• _WHAT TO PRODUCE_: Using the data below, please return every line exactly as given.

• _Saved entries_:
━━━━━━━━━━━━━━━━━━━━━━━━━━━━━━

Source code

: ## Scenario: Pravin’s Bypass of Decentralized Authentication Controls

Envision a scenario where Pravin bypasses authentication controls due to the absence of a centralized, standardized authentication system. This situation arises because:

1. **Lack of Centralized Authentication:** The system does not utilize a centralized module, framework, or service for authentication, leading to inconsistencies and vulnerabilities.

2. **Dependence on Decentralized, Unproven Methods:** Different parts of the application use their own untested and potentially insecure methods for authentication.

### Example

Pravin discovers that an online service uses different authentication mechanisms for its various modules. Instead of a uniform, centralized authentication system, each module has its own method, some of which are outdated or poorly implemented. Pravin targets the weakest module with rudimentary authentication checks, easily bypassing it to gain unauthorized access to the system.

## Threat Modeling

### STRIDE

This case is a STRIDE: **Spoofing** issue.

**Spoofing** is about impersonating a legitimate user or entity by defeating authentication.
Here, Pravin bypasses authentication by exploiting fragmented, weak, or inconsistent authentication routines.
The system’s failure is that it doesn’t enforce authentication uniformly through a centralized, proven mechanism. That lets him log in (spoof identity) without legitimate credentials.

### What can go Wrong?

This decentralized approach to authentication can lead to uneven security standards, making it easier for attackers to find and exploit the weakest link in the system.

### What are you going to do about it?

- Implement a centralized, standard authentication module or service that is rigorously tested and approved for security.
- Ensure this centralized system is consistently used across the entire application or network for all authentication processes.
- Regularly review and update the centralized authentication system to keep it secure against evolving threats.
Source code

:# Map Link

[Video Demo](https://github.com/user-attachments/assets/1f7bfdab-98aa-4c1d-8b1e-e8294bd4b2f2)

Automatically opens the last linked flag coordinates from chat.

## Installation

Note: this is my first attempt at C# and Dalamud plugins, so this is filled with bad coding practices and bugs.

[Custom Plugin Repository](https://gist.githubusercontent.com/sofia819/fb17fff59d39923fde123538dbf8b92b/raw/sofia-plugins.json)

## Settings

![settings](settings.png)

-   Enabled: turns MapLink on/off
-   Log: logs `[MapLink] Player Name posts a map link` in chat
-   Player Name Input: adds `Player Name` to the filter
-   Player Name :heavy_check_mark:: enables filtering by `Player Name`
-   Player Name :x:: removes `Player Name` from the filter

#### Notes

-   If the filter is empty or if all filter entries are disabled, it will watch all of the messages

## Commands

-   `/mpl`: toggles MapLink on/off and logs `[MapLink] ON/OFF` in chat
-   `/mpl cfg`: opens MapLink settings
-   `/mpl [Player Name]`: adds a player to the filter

━━━━━━━━━━━━━━━━━━━━━━━━━━━━━━

• _SOLUTION_:
Source code

: ## Scenario: Pravin’s Bypass of Decentralized Authentication Controls

Envision a scenario where Pravin bypasses authentication controls due to the absence of a centralized, standardized authentication system. This situation arises because:

1. **Lack of Centralized Authentication:** The system does not utilize a centralized module, framework, or service for authentication, leading to inconsistencies and vulnerabilities.

2. **Dependence on Decentralized, Unproven Methods:** Different parts of the application use their own untested and potentially insecure methods for authentication.

### Example

Pravin discovers that an online service uses different authentication mechanisms for its various modules. Instead of a uniform, centralized authentication system, each module has its own method, some of which are outdated or poorly implemented. Pravin targets the weakest module with rudimentary authentication checks, easily bypassing it to gain unauthorized access to the system.

## Threat Modeling

### STRIDE

This case is a STRIDE: **Spoofing** issue.

**Spoofing** is about impersonating a legitimate user or entity by defeating authentication.
Here, Pravin bypasses authentication by exploiting fragmented, weak, or inconsistent authentication routines.
The system’s failure is that it doesn’t enforce authentication uniformly through a centralized, proven mechanism. That lets him log in (spoof identity) without legitimate credentials.

### What can go Wrong?

This decentralized approach to authentication can lead to uneven security standards, making it easier for attackers to find and exploit the weakest link in the system.

### What are you going to do about it?

- Implement a centralized, standard authentication module or service that is rigorously tested and approved for security.
- Ensure this centralized system is consistently used across the entire application or network for all authentication processes.
- Regularly review and update the centralized authentication system to keep it secure against evolving threats.
Source code

:# Map Link

[Video Demo](https://github.com/user-attachments/assets/1f7bfdab-98aa-4c1d-8b1e-e8294bd4b2f2)

Automatically opens the last linked flag coordinates from chat.

## Installation

Note: this is my first attempt at C# and Dalamud plugins, so this is filled with bad coding practices and bugs.

[Custom Plugin Repository](https://gist.githubusercontent.com/sofia819/fb17fff59d39923fde123538dbf8b92b/raw/sofia-plugins.json)

## Settings

![settings](settings.png)

-   Enabled: turns MapLink on/off
-   Log: logs `[MapLink] Player Name posts a map link` in chat
-   Player Name Input: adds `Player Name` to the filter
-   Player Name :heavy_check_mark:: enables filtering by `Player Name`
-   Player Name :x:: removes `Player Name` from the filter

#### Notes

-   If the filter is empty or if all filter entries are disabled, it will watch all of the messages

## Commands

-   `/mpl`: toggles MapLink on/off and logs `[MapLink] ON/OFF` in chat
-   `/mpl cfg`: opens MapLink settings
-   `/mpl [Player Name]`: adds a player to the filter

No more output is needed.